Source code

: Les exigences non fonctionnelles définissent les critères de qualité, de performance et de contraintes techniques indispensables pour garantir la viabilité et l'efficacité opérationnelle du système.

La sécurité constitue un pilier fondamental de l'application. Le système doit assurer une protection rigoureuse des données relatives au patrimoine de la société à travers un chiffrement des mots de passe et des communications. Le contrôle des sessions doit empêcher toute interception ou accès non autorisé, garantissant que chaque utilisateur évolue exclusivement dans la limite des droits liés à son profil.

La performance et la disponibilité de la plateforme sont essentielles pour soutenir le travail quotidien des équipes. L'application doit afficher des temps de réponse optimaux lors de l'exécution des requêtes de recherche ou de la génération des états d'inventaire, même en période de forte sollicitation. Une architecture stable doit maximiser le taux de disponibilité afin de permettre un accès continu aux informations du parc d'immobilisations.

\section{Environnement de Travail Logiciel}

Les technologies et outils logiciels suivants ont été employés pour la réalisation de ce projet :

...

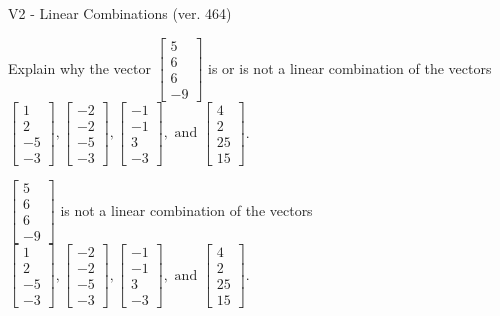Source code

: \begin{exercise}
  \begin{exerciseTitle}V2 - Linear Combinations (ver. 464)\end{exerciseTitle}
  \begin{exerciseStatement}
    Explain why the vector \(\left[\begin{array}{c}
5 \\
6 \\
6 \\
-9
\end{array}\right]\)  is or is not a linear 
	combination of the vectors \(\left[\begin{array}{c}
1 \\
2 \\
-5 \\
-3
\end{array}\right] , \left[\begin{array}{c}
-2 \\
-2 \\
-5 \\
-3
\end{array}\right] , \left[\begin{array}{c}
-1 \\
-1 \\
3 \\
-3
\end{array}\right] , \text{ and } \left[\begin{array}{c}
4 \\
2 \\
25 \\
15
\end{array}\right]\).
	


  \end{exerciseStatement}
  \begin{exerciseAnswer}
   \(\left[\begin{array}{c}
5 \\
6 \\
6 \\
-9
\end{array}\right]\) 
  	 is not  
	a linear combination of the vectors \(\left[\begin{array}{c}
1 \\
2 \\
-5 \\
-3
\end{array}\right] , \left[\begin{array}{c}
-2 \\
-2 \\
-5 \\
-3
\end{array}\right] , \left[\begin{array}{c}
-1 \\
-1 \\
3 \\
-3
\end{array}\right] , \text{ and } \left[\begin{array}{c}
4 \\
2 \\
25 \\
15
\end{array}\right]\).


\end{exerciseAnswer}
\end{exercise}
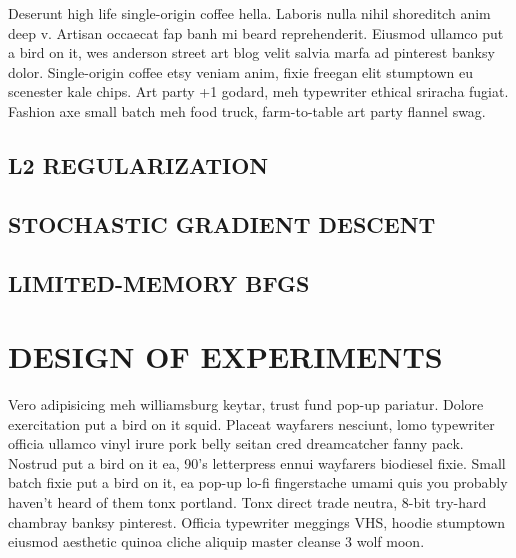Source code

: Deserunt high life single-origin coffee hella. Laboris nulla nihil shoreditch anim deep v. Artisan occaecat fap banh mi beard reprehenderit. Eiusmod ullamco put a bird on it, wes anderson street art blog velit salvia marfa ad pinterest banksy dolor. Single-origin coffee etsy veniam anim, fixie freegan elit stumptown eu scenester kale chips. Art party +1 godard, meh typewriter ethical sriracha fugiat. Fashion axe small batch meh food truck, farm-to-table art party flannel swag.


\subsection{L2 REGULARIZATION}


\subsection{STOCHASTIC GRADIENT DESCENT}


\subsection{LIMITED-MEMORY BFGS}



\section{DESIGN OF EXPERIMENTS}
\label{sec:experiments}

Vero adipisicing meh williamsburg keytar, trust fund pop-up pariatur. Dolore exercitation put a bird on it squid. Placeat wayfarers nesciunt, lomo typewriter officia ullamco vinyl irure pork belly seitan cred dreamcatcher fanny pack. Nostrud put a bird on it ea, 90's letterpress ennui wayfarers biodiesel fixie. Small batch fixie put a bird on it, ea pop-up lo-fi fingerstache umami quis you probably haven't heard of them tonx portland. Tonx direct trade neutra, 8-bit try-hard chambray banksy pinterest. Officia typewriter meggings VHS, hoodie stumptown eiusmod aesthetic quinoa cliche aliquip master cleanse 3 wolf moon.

• Task prompt
Within the material, find all lines that hold the word "fixie" and show them.

• Output for this exercise
: Deserunt high life single-origin coffee hella. Laboris nulla nihil shoreditch anim deep v. Artisan occaecat fap banh mi beard reprehenderit. Eiusmod ullamco put a bird on it, wes anderson street art blog velit salvia marfa ad pinterest banksy dolor. Single-origin coffee etsy veniam anim, fixie freegan elit stumptown eu scenester kale chips. Art party +1 godard, meh typewriter ethical sriracha fugiat. Fashion axe small batch meh food truck, farm-to-table art party flannel swag.
Vero adipisicing meh williamsburg keytar, trust fund pop-up pariatur. Dolore exercitation put a bird on it squid. Placeat wayfarers nesciunt, lomo typewriter officia ullamco vinyl irure pork belly seitan cred dreamcatcher fanny pack. Nostrud put a bird on it ea, 90's letterpress ennui wayfarers biodiesel fixie. Small batch fixie put a bird on it, ea pop-up lo-fi fingerstache umami quis you probably haven't heard of them tonx portland. Tonx direct trade neutra, 8-bit try-hard chambray banksy pinterest. Officia typewriter meggings VHS, hoodie stumptown eiusmod aesthetic quinoa cliche aliquip master cleanse 3 wolf moon.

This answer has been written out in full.